The plot is full of overdetermined sequences, redundant characters whose roles are very hard to reconstruct when attempting to recount the plot -- there are strange nightmare spaces such as might be imagined by Piranesi (one of whose Roman prints appears on a wall)  or Escher.  For instance, two ornate staircases lead to the same space, an embodiment of the idea that all paths in this film lead to death.  One of the most curious things about the movie is that it is all surprising, all briskly shot and edited, full of uncanny dialogue and weird suggestions of sexual perversion and, somehow, quite tedious, even dull.  I can't exactly explain how this effect arises.  The plot is crammed with wild incidents and the movie is only 75 minutes long, but somehow it dilates time -- the picture is so dense with dread that it's a slog to get through it. The film is like the locked chamber at the end of the hall -- it's only a little way to traverse, but the path seems endless. Nonetheless, this is one of the most astonishing genre pictures ever made, a virtual inventory of sophisticated horror film techniques pioneered by Lewton and ubiquitous today and should be seen by anyone interested in the movies.

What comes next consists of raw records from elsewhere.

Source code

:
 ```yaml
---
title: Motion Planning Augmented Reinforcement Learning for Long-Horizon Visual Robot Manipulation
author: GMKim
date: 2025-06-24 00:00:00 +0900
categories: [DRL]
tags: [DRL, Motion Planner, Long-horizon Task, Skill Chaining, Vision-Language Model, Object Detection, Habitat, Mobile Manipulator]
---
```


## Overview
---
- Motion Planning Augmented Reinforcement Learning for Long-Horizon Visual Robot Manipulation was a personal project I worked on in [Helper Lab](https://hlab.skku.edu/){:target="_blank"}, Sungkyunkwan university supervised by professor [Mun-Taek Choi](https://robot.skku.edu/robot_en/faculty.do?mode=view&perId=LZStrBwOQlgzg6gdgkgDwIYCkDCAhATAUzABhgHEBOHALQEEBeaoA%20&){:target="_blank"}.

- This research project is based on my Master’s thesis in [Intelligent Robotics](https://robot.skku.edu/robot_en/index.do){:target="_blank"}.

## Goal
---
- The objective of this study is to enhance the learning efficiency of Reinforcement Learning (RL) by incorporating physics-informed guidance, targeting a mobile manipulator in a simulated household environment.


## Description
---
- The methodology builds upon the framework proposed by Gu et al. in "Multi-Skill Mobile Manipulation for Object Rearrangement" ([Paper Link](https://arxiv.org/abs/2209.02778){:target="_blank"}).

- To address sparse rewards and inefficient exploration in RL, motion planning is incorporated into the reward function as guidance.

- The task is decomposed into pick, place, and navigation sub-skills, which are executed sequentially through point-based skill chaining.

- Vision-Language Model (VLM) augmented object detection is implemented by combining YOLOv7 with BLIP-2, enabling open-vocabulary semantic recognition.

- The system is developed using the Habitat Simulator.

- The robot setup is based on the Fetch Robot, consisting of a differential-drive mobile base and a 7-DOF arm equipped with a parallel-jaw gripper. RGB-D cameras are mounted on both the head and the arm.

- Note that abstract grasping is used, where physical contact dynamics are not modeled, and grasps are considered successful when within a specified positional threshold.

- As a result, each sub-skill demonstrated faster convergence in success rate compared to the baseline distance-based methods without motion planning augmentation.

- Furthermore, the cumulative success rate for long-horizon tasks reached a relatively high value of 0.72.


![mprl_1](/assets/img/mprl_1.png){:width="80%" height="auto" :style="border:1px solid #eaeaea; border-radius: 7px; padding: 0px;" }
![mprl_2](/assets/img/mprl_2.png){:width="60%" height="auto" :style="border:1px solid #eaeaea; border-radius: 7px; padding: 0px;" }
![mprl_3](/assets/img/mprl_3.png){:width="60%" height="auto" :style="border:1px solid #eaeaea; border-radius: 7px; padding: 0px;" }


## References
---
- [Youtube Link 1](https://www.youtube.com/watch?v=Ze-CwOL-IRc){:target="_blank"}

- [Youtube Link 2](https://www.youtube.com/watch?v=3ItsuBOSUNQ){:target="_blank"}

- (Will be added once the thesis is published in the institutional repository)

(The film's title means nothing -- Lewton was given the names for the films that he was supposed to produce for RKO but not scripts.  He developed the scripts himself.  The movies in this series were made on budgets of $150,000 apiece, shot on sets left over from other RKO films, and required to be 75 minutes or less in length.  the pictures were supposed to be the lower half of a double feature.)